> _What the task requires_
Copy every line of the data that includes the string "tensor".

[Start of Attachment]

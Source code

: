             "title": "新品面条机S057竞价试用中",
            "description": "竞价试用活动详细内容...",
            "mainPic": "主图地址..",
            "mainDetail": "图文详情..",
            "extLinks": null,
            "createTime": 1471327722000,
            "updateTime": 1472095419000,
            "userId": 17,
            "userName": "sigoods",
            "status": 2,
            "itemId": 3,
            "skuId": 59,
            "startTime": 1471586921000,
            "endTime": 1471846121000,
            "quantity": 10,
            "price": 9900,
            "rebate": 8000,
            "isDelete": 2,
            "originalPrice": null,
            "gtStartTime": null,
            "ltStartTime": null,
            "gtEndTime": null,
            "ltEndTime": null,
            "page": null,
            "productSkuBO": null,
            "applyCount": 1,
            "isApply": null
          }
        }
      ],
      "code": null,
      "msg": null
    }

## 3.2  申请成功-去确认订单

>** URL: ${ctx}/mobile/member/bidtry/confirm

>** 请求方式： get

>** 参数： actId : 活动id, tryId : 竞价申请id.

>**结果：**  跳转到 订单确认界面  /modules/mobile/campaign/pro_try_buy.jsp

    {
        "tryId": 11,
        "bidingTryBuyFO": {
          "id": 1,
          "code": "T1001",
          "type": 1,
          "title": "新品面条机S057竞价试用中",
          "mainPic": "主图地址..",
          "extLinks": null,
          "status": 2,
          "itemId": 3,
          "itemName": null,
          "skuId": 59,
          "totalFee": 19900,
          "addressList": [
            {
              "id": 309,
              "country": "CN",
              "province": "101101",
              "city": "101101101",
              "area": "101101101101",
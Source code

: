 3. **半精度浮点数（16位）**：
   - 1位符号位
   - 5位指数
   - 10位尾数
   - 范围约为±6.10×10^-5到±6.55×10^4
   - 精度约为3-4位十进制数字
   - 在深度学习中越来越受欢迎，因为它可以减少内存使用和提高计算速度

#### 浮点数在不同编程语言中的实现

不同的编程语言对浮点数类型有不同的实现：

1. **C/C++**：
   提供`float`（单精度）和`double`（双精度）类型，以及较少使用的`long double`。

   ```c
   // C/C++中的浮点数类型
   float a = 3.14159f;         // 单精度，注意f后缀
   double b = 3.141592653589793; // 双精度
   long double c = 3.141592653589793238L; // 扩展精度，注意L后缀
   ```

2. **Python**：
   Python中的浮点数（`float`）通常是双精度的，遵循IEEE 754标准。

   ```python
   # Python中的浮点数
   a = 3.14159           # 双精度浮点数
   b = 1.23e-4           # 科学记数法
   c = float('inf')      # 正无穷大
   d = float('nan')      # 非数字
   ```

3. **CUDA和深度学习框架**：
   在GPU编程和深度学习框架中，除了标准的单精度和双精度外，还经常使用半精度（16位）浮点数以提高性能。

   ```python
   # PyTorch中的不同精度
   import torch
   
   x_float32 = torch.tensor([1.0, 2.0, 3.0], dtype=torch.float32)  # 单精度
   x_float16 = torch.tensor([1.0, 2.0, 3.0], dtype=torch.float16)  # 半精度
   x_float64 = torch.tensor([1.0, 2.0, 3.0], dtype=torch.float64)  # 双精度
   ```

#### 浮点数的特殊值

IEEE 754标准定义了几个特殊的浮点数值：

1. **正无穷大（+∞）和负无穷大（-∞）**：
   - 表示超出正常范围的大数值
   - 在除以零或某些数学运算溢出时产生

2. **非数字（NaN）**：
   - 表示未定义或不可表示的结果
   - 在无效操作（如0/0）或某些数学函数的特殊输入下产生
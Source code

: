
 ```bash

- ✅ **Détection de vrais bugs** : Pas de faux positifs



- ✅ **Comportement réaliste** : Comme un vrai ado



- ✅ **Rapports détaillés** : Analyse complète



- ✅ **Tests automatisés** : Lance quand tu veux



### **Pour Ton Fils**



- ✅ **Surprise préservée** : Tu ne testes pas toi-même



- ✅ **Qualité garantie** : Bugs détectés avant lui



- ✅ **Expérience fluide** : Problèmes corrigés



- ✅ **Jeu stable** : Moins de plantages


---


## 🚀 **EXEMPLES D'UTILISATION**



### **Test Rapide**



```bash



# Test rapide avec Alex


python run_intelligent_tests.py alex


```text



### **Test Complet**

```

[End of Attachment]

> _Answer below_
   x_float32 = torch.tensor([1.0, 2.0, 3.0], dtype=torch.float32)  # 单精度
   x_float16 = torch.tensor([1.0, 2.0, 3.0], dtype=torch.float16)  # 半精度
   x_float64 = torch.tensor([1.0, 2.0, 3.0], dtype=torch.float64)  # 双精度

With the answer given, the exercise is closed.